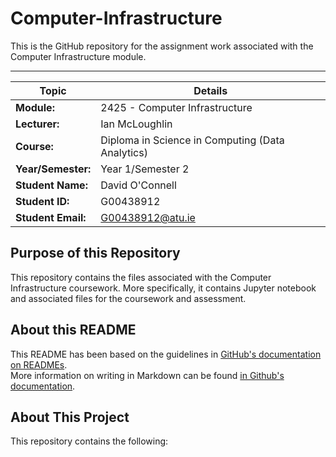 # Computer-Infrastructure  
This is the GitHub repository for the assignment work associated with the Computer Infrastructure module.  
***  
  
| Topic | Details |
|---------|-------------|
| **Module:**  | 2425 - Computer Infrastructure  |
| **Lecturer:**  | Ian McLoughlin  | 
| **Course:**  | Diploma in Science in Computing (Data Analytics)  |
| **Year/Semester:**  | Year 1/Semester 2  |
| **Student Name:**  | David O'Connell  |
| **Student ID:**  | G00438912  |
| **Student Email:**  | G00438912@atu.ie  |  

## Purpose of this Repository   
This repository contains the files associated with the Computer Infrastructure coursework. More specifically, it contains Jupyter notebook and associated files for the coursework and assessment.  

## About this README  
This README has been based on the guidelines in [GitHub's documentation on READMEs](https://docs.github.com/en/repositories/managing-your-repositorys-settings-and-features/customizing-your-repository/about-readmes).  
More information on writing in Markdown can be found [in Github's documentation](https://docs.github.com/en/get-started/writing-on-github/getting-started-with-writing-and-formatting-on-github/basic-writing-and-formatting-syntax). 

## About This Project  
This repository contains the following:  
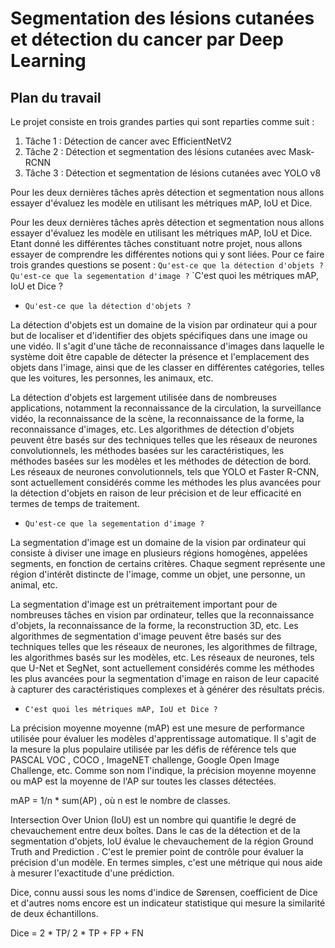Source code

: # Segmentation des lésions cutanées et détection du cancer par Deep Learning

## Plan du travail

Le projet consiste en trois grandes parties qui sont reparties comme suit :

1. Tâche 1 : Détection de cancer avec EfficientNetV2
2. Tâche 2 : Détection et segmentation des lésions cutanées avec Mask-RCNN
3. Tâche 3 : Détection et segmentation de lésions cutanées avec YOLO v8

Pour les deux dernières tâches après détection et segmentation nous allons essayer d'évaluez les modèle en utilisant les métriques mAP, IoU et Dice.

Pour les deux dernières tâches après détection et segmentation nous allons essayer d'évaluez les modèle en utilisant les métriques mAP, IoU et Dice.
Etant donné les différentes tâches constituant notre projet, nous allons essayer de comprendre les différentes notions qui y sont liées. Pour ce faire trois grandes questions se posent : `Qu'est-ce que la détection d'objets ?` `Qu'est-ce que la segementation d'image ?` `C'est quoi les métriques mAP, IoU et Dice ?



*   `Qu'est-ce que la détection d'objets ?`

  La détection d'objets est un domaine de la vision par ordinateur qui a pour but de localiser et d'identifier des objets spécifiques dans une image ou une vidéo. Il s'agit d'une tâche de reconnaissance d'images dans laquelle le système doit être capable de détecter la présence et l'emplacement des objets dans l'image, ainsi que de les classer en différentes catégories, telles que les voitures, les personnes, les animaux, etc.

  La détection d'objets est largement utilisée dans de nombreuses applications, notamment la reconnaissance de la circulation, la surveillance vidéo, la reconnaissance de la scène, la reconnaissance de la forme, la reconnaissance d'images, etc. Les algorithmes de détection d'objets peuvent être basés sur des techniques telles que les réseaux de neurones convolutionnels, les méthodes basées sur les caractéristiques, les méthodes basées sur les modèles et les méthodes de détection de bord. Les réseaux de neurones convolutionnels, tels que YOLO et Faster R-CNN, sont actuellement considérés comme les méthodes les plus avancées pour la détection d'objets en raison de leur précision et de leur efficacité en termes de temps de traitement.

*   `Qu'est-ce que la segementation d'image ?`

  La segmentation d'image est un domaine de la vision par ordinateur qui consiste à diviser une image en plusieurs régions homogènes, appelées segments, en fonction de certains critères. Chaque segment représente une région d'intérêt distincte de l'image, comme un objet, une personne, un animal, etc.

  La segmentation d'image est un prétraitement important pour de nombreuses tâches en vision par ordinateur, telles que la reconnaissance d'objets, la reconnaissance de la forme, la reconstruction 3D, etc. Les algorithmes de segmentation d'image peuvent être basés sur des techniques telles que les réseaux de neurones, les algorithmes de filtrage, les algorithmes basés sur les modèles, etc. Les réseaux de neurones, tels que U-Net et SegNet, sont actuellement considérés comme les méthodes les plus avancées pour la segmentation d'image en raison de leur capacité à capturer des caractéristiques complexes et à générer des résultats précis.
  
*   `C'est quoi les métriques mAP, IoU et Dice ?`

  La précision moyenne moyenne (mAP) est une mesure de performance utilisée pour évaluer les modèles d'apprentissage automatique. Il s'agit de la mesure la plus populaire utilisée par les défis de référence tels que PASCAL VOC , COCO , ImageNET challenge, Google Open Image Challenge, etc.
Comme son nom l'indique, la précision moyenne moyenne ou mAP est la moyenne de l'AP sur toutes les classes détectées.

mAP = 1/n * sum(AP) , où n est le nombre de classes.

  Intersection Over Union (IoU) est un nombre qui quantifie le degré de chevauchement entre deux boîtes. Dans le cas de la détection et de la segmentation d'objets, IoU évalue le chevauchement de la région Ground Truth and Prediction . C'est le premier point de contrôle pour évaluer la précision d'un modèle. En termes simples, c'est une métrique qui nous aide à mesurer l'exactitude d'une prédiction.

  Dice, connu aussi sous les noms d'indice de Sørensen, coefficient de Dice et d'autres noms encore est un indicateur statistique qui mesure la similarité de deux échantillons.
  
 Dice = 2 * TP/ 2 * TP + FP + FN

* [Exercise brief]: Copy out every line from the material above where the string "deux" turns up.

* [Output below]:
Pour les deux dernières tâches après détection et segmentation nous allons essayer d'évaluez les modèle en utilisant les métriques mAP, IoU et Dice.
Pour les deux dernières tâches après détection et segmentation nous allons essayer d'évaluez les modèle en utilisant les métriques mAP, IoU et Dice.
  Intersection Over Union (IoU) est un nombre qui quantifie le degré de chevauchement entre deux boîtes. Dans le cas de la détection et de la segmentation d'objets, IoU évalue le chevauchement de la région Ground Truth and Prediction . C'est le premier point de contrôle pour évaluer la précision d'un modèle. En termes simples, c'est une métrique qui nous aide à mesurer l'exactitude d'une prédiction.
  Dice, connu aussi sous les noms d'indice de Sørensen, coefficient de Dice et d'autres noms encore est un indicateur statistique qui mesure la similarité de deux échantillons.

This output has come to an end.